A Real Ale and Pub Blog to the Sussex Scene and Beyond
Thursday, 28 July 2011
The Ladies Mile, Brighton
A purpose-built estate pub, the Ladies Mile dates from c. 1934. The central gable with relief carving roundel of horse-riding figure accompanied by hounds explains the name: the land was once a measured terrain for female equestrians. A projecting colonnade produces a pleasing deco curvature to the front elevation. The continental coalescence of graceful curvature, geometrical patterns and sleek lines we now call Art Deco found its British apotheosis in Odeon cinemas and certain London underground stations but was not favoured for pubs. The design of ‘improved’ interwar public houses typically tended towards Brewers’ Tudor and neo-Georgian, producing comfortably conservative and nostalgic visions of ‘Merrie England’ and the Coaching Era, so surviving pub interior deco work such as that found at the Ladies Mile is particularly rare.
The central Saloon Bar vestibule and left-side disused Public Bar entrance (now a fire-escape) both retain fine brass plates and curved-cornered windows. Another ex-door on the right denotes that the pub was originally built with three separate bars; the internal walls were knocked through to create one lengthy room c. 1967/8. Marking the old divisions is a couple of back-to-back original fireplaces in grey marble; three of the four sides bear a carved horse-rider panel in the quality wood surround.
A horse rider motif again appears in the central panel of the long, gently curving counter. Although original, this counter now runs the full length of the pub though the old wall divisions and it would appear that that the central part was truncated and the two ends re-situated to create what we now see.

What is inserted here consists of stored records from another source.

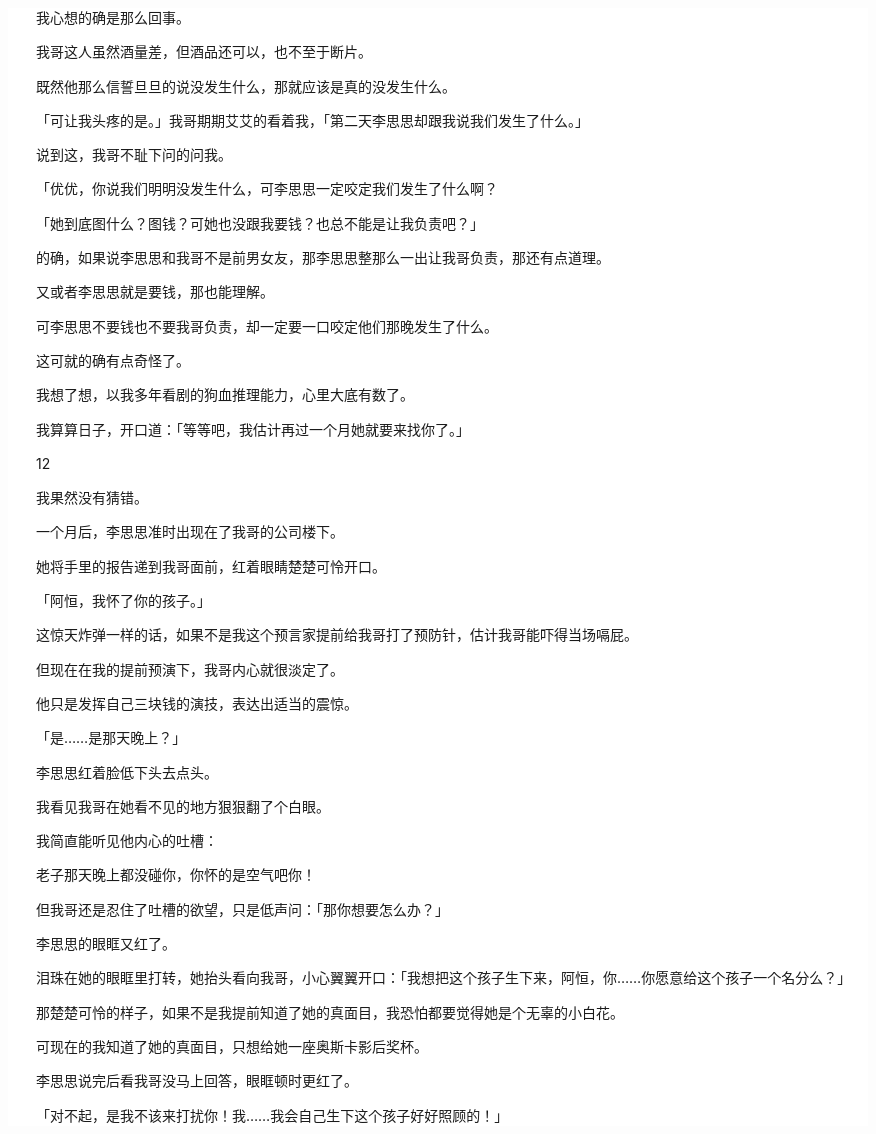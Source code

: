 &emsp;&emsp;我心想的确是那么回事。  
  
&emsp;&emsp;我哥这人虽然酒量差，但酒品还可以，也不至于断片。  
  
&emsp;&emsp;既然他那么信誓旦旦的说没发生什么，那就应该是真的没发生什么。  
  
&emsp;&emsp;「可让我头疼的是。」我哥期期艾艾的看着我，「第二天李思思却跟我说我们发生了什么。」  
  
&emsp;&emsp;说到这，我哥不耻下问的问我。  
  
&emsp;&emsp;「优优，你说我们明明没发生什么，可李思思一定咬定我们发生了什么啊？  
  
&emsp;&emsp;「她到底图什么？图钱？可她也没跟我要钱？也总不能是让我负责吧？」  
  
&emsp;&emsp;的确，如果说李思思和我哥不是前男女友，那李思思整那么一出让我哥负责，那还有点道理。  
  
&emsp;&emsp;又或者李思思就是要钱，那也能理解。  
  
&emsp;&emsp;可李思思不要钱也不要我哥负责，却一定要一口咬定他们那晚发生了什么。  
  
&emsp;&emsp;这可就的确有点奇怪了。  
  
&emsp;&emsp;我想了想，以我多年看剧的狗血推理能力，心里大底有数了。  
  
&emsp;&emsp;我算算日子，开口道：「等等吧，我估计再过一个月她就要来找你了。」  
  
&emsp;&emsp;12  
  
&emsp;&emsp;我果然没有猜错。  
  
&emsp;&emsp;一个月后，李思思准时出现在了我哥的公司楼下。  
  
&emsp;&emsp;她将手里的报告递到我哥面前，红着眼睛楚楚可怜开口。  
  
&emsp;&emsp;「阿恒，我怀了你的孩子。」  
  
&emsp;&emsp;这惊天炸弹一样的话，如果不是我这个预言家提前给我哥打了预防针，估计我哥能吓得当场嗝屁。  
  
&emsp;&emsp;但现在在我的提前预演下，我哥内心就很淡定了。  
  
&emsp;&emsp;他只是发挥自己三块钱的演技，表达出适当的震惊。  
  
&emsp;&emsp;「是……是那天晚上？」  
  
&emsp;&emsp;李思思红着脸低下头去点头。  
  
&emsp;&emsp;我看见我哥在她看不见的地方狠狠翻了个白眼。  
  
&emsp;&emsp;我简直能听见他内心的吐槽：  
  
&emsp;&emsp;老子那天晚上都没碰你，你怀的是空气吧你！  
  
&emsp;&emsp;但我哥还是忍住了吐槽的欲望，只是低声问：「那你想要怎么办？」  
  
&emsp;&emsp;李思思的眼眶又红了。  
  
&emsp;&emsp;泪珠在她的眼眶里打转，她抬头看向我哥，小心翼翼开口：「我想把这个孩子生下来，阿恒，你……你愿意给这个孩子一个名分么？」  
  
&emsp;&emsp;那楚楚可怜的样子，如果不是我提前知道了她的真面目，我恐怕都要觉得她是个无辜的小白花。  
  
&emsp;&emsp;可现在的我知道了她的真面目，只想给她一座奥斯卡影后奖杯。  
  
&emsp;&emsp;李思思说完后看我哥没马上回答，眼眶顿时更红了。  
  
&emsp;&emsp;「对不起，是我不该来打扰你！我……我会自己生下这个孩子好好照顾的！」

The back-fittings are mostly original although the gantry is a 1960s addition. The Art Deco statuette as a counter-top centrepiece is some 18 inches high and inscribed with the maker’s name, Roche. The banquette seating with its statuettes was probably fitted in 1960 when the pub was acquired by the Brighton-based brewery, Tamplins. At each end of the pub the toilets retain their deco doors; the interiors of the Gents and Ladies on the left are largely intact. But by far the most striking feature appears above your head on entering the pub: a six-sided stained-glass skylight in red, lime and gold.
Also visit the right-side free-standing brick-built function hall with barrel-vaulted roof. The front lobby retains its terrazzo floor and many original features of the toilets. The main room was once divided by a folding wall. Both the bar-back and counter are also original but the latter lies under a 1960s re-fronting.